**EXERCISE DETAILS:**
Please make sure what you return matches the listing below exactly, minus its pictures.

===== MATERIAL PROVIDED

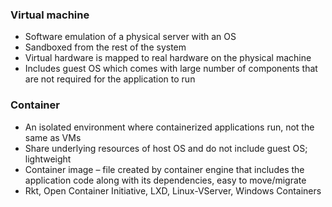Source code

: ### Virtual machine  
* Software emulation of a physical server with an OS  
* Sandboxed from the rest of the system  
* Virtual hardware is mapped to real hardware on the physical machine  
* Includes guest OS which comes with large number of components that are not required for the application to run  


### Container  
* An isolated environment where containerized applications run, not the same as VMs  
* Share underlying resources of host OS and do not include guest OS; lightweight  
* Container image – file created by container engine that includes the application code along with its dependencies, easy to move/migrate  
* Rkt, Open Container Initiative, LXD, Linux-VServer, Windows Containers  
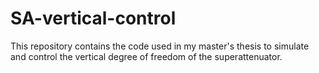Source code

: # SA-vertical-control
This repository contains the code used in my master's thesis to simulate and control the vertical degree of freedom of the superattenuator.
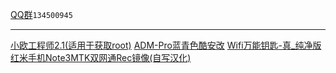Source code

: [QQ群](https://jq.qq.com/?_wv=1027&k=Ae9RD12a)``134500945``  

---

[小欧工程师2.1(适用于获取root)](https://ygrdy.lanzoui.com/iqSCZl5xlmh)
[ADM-Pro蓝青色酷安改](https://ygrdy.lanzoui.com/i8ycqoj)
[Wifi万能钥匙-真_纯净版](https://ygrdy.lanzoui.com/i8ycy9c)
[红米手机Note3MTK双网通Rec镜像(自写汉化)](https://ygrdy.lanzoui.com/iBeF1mh090d)
[]()
[]()
[]()
[]()
[]()
[]()
[]()
[]()
[]()
[]()
[]()
[]()
[]()
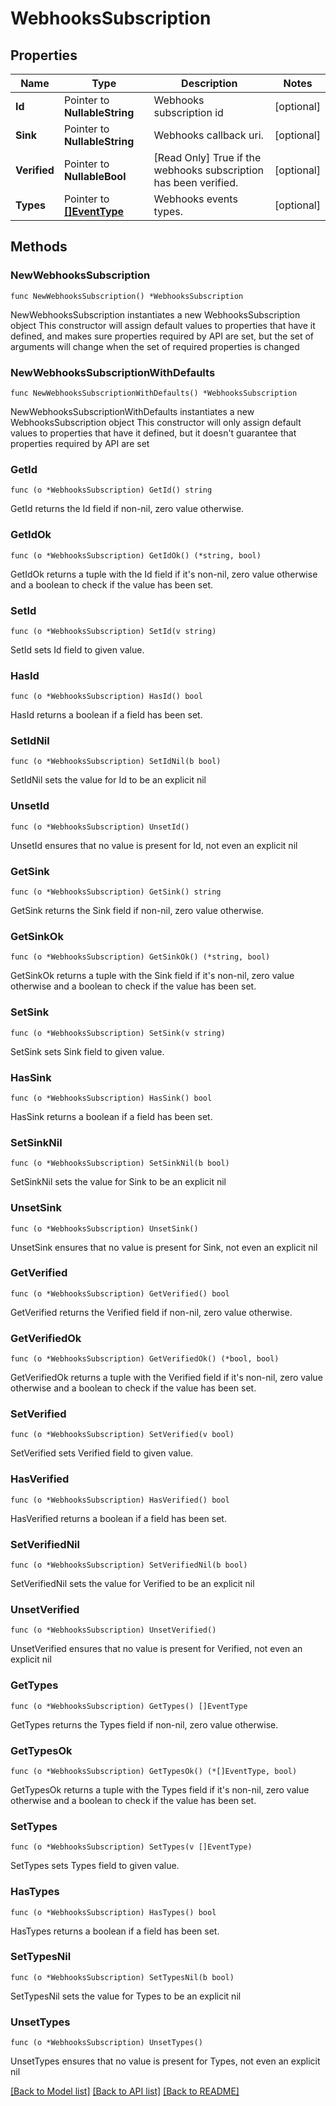 # WebhooksSubscription

## Properties

Name | Type | Description | Notes
------------ | ------------- | ------------- | -------------
**Id** | Pointer to **NullableString** | Webhooks subscription id | [optional] 
**Sink** | Pointer to **NullableString** | Webhooks callback uri. | [optional] 
**Verified** | Pointer to **NullableBool** | [Read Only] True if the webhooks subscription has been verified. | [optional] 
**Types** | Pointer to [**[]EventType**](EventType.md) | Webhooks events types. | [optional] 

## Methods

### NewWebhooksSubscription

`func NewWebhooksSubscription() *WebhooksSubscription`

NewWebhooksSubscription instantiates a new WebhooksSubscription object
This constructor will assign default values to properties that have it defined,
and makes sure properties required by API are set, but the set of arguments
will change when the set of required properties is changed

### NewWebhooksSubscriptionWithDefaults

`func NewWebhooksSubscriptionWithDefaults() *WebhooksSubscription`

NewWebhooksSubscriptionWithDefaults instantiates a new WebhooksSubscription object
This constructor will only assign default values to properties that have it defined,
but it doesn't guarantee that properties required by API are set

### GetId

`func (o *WebhooksSubscription) GetId() string`

GetId returns the Id field if non-nil, zero value otherwise.

### GetIdOk

`func (o *WebhooksSubscription) GetIdOk() (*string, bool)`

GetIdOk returns a tuple with the Id field if it's non-nil, zero value otherwise
and a boolean to check if the value has been set.

### SetId

`func (o *WebhooksSubscription) SetId(v string)`

SetId sets Id field to given value.

### HasId

`func (o *WebhooksSubscription) HasId() bool`

HasId returns a boolean if a field has been set.

### SetIdNil

`func (o *WebhooksSubscription) SetIdNil(b bool)`

 SetIdNil sets the value for Id to be an explicit nil

### UnsetId
`func (o *WebhooksSubscription) UnsetId()`

UnsetId ensures that no value is present for Id, not even an explicit nil
### GetSink

`func (o *WebhooksSubscription) GetSink() string`

GetSink returns the Sink field if non-nil, zero value otherwise.

### GetSinkOk

`func (o *WebhooksSubscription) GetSinkOk() (*string, bool)`

GetSinkOk returns a tuple with the Sink field if it's non-nil, zero value otherwise
and a boolean to check if the value has been set.

### SetSink

`func (o *WebhooksSubscription) SetSink(v string)`

SetSink sets Sink field to given value.

### HasSink

`func (o *WebhooksSubscription) HasSink() bool`

HasSink returns a boolean if a field has been set.

### SetSinkNil

`func (o *WebhooksSubscription) SetSinkNil(b bool)`

 SetSinkNil sets the value for Sink to be an explicit nil

### UnsetSink
`func (o *WebhooksSubscription) UnsetSink()`

UnsetSink ensures that no value is present for Sink, not even an explicit nil
### GetVerified

`func (o *WebhooksSubscription) GetVerified() bool`

GetVerified returns the Verified field if non-nil, zero value otherwise.

### GetVerifiedOk

`func (o *WebhooksSubscription) GetVerifiedOk() (*bool, bool)`

GetVerifiedOk returns a tuple with the Verified field if it's non-nil, zero value otherwise
and a boolean to check if the value has been set.

### SetVerified

`func (o *WebhooksSubscription) SetVerified(v bool)`

SetVerified sets Verified field to given value.

### HasVerified

`func (o *WebhooksSubscription) HasVerified() bool`

HasVerified returns a boolean if a field has been set.

### SetVerifiedNil

`func (o *WebhooksSubscription) SetVerifiedNil(b bool)`

 SetVerifiedNil sets the value for Verified to be an explicit nil

### UnsetVerified
`func (o *WebhooksSubscription) UnsetVerified()`

UnsetVerified ensures that no value is present for Verified, not even an explicit nil
### GetTypes

`func (o *WebhooksSubscription) GetTypes() []EventType`

GetTypes returns the Types field if non-nil, zero value otherwise.

### GetTypesOk

`func (o *WebhooksSubscription) GetTypesOk() (*[]EventType, bool)`

GetTypesOk returns a tuple with the Types field if it's non-nil, zero value otherwise
and a boolean to check if the value has been set.

### SetTypes

`func (o *WebhooksSubscription) SetTypes(v []EventType)`

SetTypes sets Types field to given value.

### HasTypes

`func (o *WebhooksSubscription) HasTypes() bool`

HasTypes returns a boolean if a field has been set.

### SetTypesNil

`func (o *WebhooksSubscription) SetTypesNil(b bool)`

 SetTypesNil sets the value for Types to be an explicit nil

### UnsetTypes
`func (o *WebhooksSubscription) UnsetTypes()`

UnsetTypes ensures that no value is present for Types, not even an explicit nil

[[Back to Model list]](../README.md#documentation-for-models) [[Back to API list]](../README.md#documentation-for-api-endpoints) [[Back to README]](../README.md)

==========

**TASK OUTPUT:**
Source code

: ### Virtual machine  
* Software emulation of a physical server with an OS  
* Sandboxed from the rest of the system  
* Virtual hardware is mapped to real hardware on the physical machine  
* Includes guest OS which comes with large number of components that are not required for the application to run  


### Container  
* An isolated environment where containerized applications run, not the same as VMs  
* Share underlying resources of host OS and do not include guest OS; lightweight  
* Container image – file created by container engine that includes the application code along with its dependencies, easy to move/migrate  
* Rkt, Open Container Initiative, LXD, Linux-VServer, Windows Containers  
Source code

: # SA-vertical-control
This repository contains the code used in my master's thesis to simulate and control the vertical degree of freedom of the superattenuator.
Source code

: [QQ群](https://jq.qq.com/?_wv=1027&k=Ae9RD12a)``134500945``  

---

[小欧工程师2.1(适用于获取root)](https://ygrdy.lanzoui.com/iqSCZl5xlmh)
[ADM-Pro蓝青色酷安改](https://ygrdy.lanzoui.com/i8ycqoj)
[Wifi万能钥匙-真_纯净版](https://ygrdy.lanzoui.com/i8ycy9c)
[红米手机Note3MTK双网通Rec镜像(自写汉化)](https://ygrdy.lanzoui.com/iBeF1mh090d)
[]()
[]()
[]()
[]()
[]()
[]()
[]()
[]()
[]()
[]()
[]()
[]()
[]()
 # WebhooksSubscription

## Properties

Name | Type | Description | Notes
------------ | ------------- | ------------- | -------------
**Id** | Pointer to **NullableString** | Webhooks subscription id | [optional] 
**Sink** | Pointer to **NullableString** | Webhooks callback uri. | [optional] 
**Verified** | Pointer to **NullableBool** | [Read Only] True if the webhooks subscription has been verified. | [optional] 
**Types** | Pointer to [**[]EventType**](EventType.md) | Webhooks events types. | [optional] 

## Methods

### NewWebhooksSubscription

`func NewWebhooksSubscription() *WebhooksSubscription`

NewWebhooksSubscription instantiates a new WebhooksSubscription object
This constructor will assign default values to properties that have it defined,
and makes sure properties required by API are set, but the set of arguments
will change when the set of required properties is changed

### NewWebhooksSubscriptionWithDefaults

`func NewWebhooksSubscriptionWithDefaults() *WebhooksSubscription`

NewWebhooksSubscriptionWithDefaults instantiates a new WebhooksSubscription object
This constructor will only assign default values to properties that have it defined,
but it doesn't guarantee that properties required by API are set

### GetId

`func (o *WebhooksSubscription) GetId() string`

GetId returns the Id field if non-nil, zero value otherwise.

### GetIdOk

`func (o *WebhooksSubscription) GetIdOk() (*string, bool)`

GetIdOk returns a tuple with the Id field if it's non-nil, zero value otherwise
and a boolean to check if the value has been set.

### SetId

`func (o *WebhooksSubscription) SetId(v string)`

SetId sets Id field to given value.

### HasId

`func (o *WebhooksSubscription) HasId() bool`

HasId returns a boolean if a field has been set.

### SetIdNil

`func (o *WebhooksSubscription) SetIdNil(b bool)`

 SetIdNil sets the value for Id to be an explicit nil

### UnsetId
`func (o *WebhooksSubscription) UnsetId()`

UnsetId ensures that no value is present for Id, not even an explicit nil
### GetSink

`func (o *WebhooksSubscription) GetSink() string`

GetSink returns the Sink field if non-nil, zero value otherwise.

### GetSinkOk

`func (o *WebhooksSubscription) GetSinkOk() (*string, bool)`

GetSinkOk returns a tuple with the Sink field if it's non-nil, zero value otherwise
and a boolean to check if the value has been set.

### SetSink

`func (o *WebhooksSubscription) SetSink(v string)`

SetSink sets Sink field to given value.

### HasSink

`func (o *WebhooksSubscription) HasSink() bool`

HasSink returns a boolean if a field has been set.

### SetSinkNil

`func (o *WebhooksSubscription) SetSinkNil(b bool)`

 SetSinkNil sets the value for Sink to be an explicit nil

### UnsetSink
`func (o *WebhooksSubscription) UnsetSink()`

UnsetSink ensures that no value is present for Sink, not even an explicit nil
### GetVerified

`func (o *WebhooksSubscription) GetVerified() bool`

GetVerified returns the Verified field if non-nil, zero value otherwise.

### GetVerifiedOk

`func (o *WebhooksSubscription) GetVerifiedOk() (*bool, bool)`

GetVerifiedOk returns a tuple with the Verified field if it's non-nil, zero value otherwise
and a boolean to check if the value has been set.

### SetVerified

`func (o *WebhooksSubscription) SetVerified(v bool)`

SetVerified sets Verified field to given value.

### HasVerified

`func (o *WebhooksSubscription) HasVerified() bool`

HasVerified returns a boolean if a field has been set.

### SetVerifiedNil

`func (o *WebhooksSubscription) SetVerifiedNil(b bool)`

 SetVerifiedNil sets the value for Verified to be an explicit nil

### UnsetVerified
`func (o *WebhooksSubscription) UnsetVerified()`

UnsetVerified ensures that no value is present for Verified, not even an explicit nil
### GetTypes

`func (o *WebhooksSubscription) GetTypes() []EventType`

GetTypes returns the Types field if non-nil, zero value otherwise.

### GetTypesOk

`func (o *WebhooksSubscription) GetTypesOk() (*[]EventType, bool)`

GetTypesOk returns a tuple with the Types field if it's non-nil, zero value otherwise
and a boolean to check if the value has been set.

### SetTypes

`func (o *WebhooksSubscription) SetTypes(v []EventType)`

SetTypes sets Types field to given value.

### HasTypes

`func (o *WebhooksSubscription) HasTypes() bool`

HasTypes returns a boolean if a field has been set.

### SetTypesNil

`func (o *WebhooksSubscription) SetTypesNil(b bool)`

 SetTypesNil sets the value for Types to be an explicit nil

### UnsetTypes
`func (o *WebhooksSubscription) UnsetTypes()`

UnsetTypes ensures that no value is present for Types, not even an explicit nil

[[Back to Model list]](../README.md#documentation-for-models) [[Back to API list]](../README.md#documentation-for-api-endpoints) [[Back to README]](../README.md)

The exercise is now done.